*** Opening Data ***
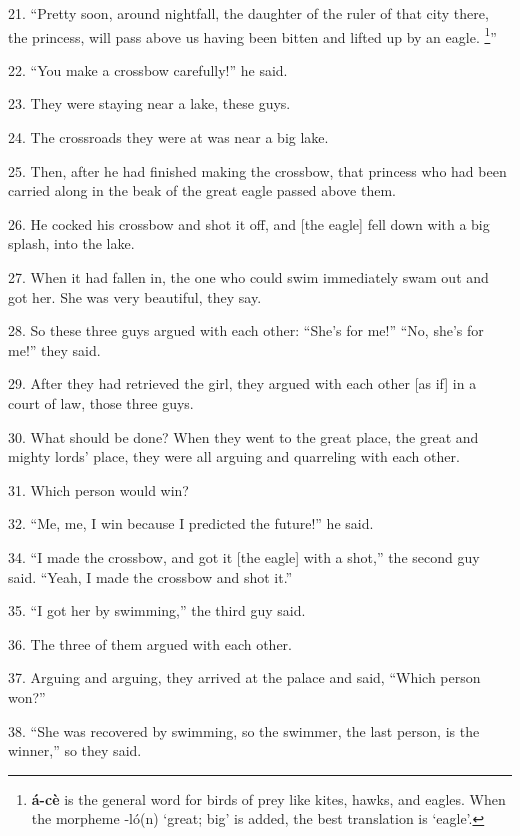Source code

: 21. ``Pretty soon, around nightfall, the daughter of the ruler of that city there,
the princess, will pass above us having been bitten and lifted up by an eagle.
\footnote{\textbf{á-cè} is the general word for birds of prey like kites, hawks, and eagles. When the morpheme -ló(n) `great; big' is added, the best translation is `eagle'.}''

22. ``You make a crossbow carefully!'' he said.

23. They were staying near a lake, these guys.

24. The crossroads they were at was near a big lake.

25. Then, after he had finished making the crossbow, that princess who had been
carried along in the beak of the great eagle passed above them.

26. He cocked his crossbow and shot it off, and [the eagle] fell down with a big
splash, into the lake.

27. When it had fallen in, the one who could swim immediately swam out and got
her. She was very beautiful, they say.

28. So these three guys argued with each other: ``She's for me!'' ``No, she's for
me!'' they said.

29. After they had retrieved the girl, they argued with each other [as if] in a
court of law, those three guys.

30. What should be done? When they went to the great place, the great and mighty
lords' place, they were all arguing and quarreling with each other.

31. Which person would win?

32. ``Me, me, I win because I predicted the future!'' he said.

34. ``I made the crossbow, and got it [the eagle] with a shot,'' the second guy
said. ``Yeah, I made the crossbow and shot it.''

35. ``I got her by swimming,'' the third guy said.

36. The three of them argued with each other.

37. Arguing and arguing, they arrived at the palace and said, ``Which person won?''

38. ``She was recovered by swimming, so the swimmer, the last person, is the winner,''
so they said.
*** Closing Data ***
*** Opening Data ***
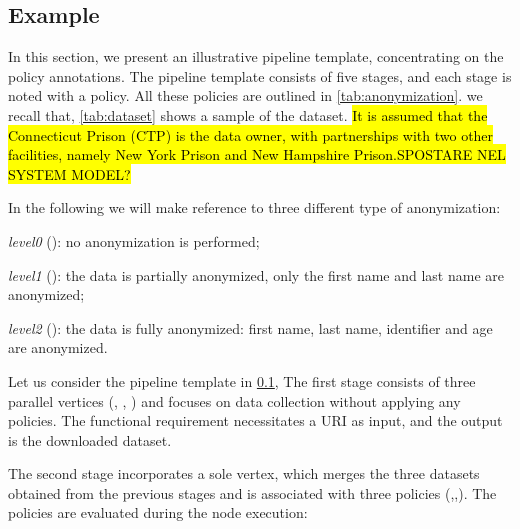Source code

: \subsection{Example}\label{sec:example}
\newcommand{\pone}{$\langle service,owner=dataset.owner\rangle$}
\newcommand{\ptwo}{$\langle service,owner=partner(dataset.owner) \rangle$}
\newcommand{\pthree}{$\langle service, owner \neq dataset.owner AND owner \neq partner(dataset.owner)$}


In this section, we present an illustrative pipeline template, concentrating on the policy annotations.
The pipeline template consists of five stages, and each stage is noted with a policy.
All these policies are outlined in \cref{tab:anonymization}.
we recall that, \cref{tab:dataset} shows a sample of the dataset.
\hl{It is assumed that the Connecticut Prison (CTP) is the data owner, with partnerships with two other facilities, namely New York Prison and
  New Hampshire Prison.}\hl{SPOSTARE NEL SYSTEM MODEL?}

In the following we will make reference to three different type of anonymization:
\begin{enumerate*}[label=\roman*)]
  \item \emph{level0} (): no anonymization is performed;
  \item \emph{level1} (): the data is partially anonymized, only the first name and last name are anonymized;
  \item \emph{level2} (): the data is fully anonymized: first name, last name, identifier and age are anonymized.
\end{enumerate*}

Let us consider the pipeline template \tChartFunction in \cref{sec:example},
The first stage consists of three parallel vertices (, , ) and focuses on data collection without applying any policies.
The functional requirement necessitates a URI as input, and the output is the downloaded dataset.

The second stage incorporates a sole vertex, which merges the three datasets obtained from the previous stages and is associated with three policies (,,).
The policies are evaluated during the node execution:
*** Closing Data ***
# Try it:
Whenever the string "near" shows up on a line of the listing, copy that line.

# Response box:
23. They were staying near a lake, these guys.
24. The crossroads they were at was near a big lake.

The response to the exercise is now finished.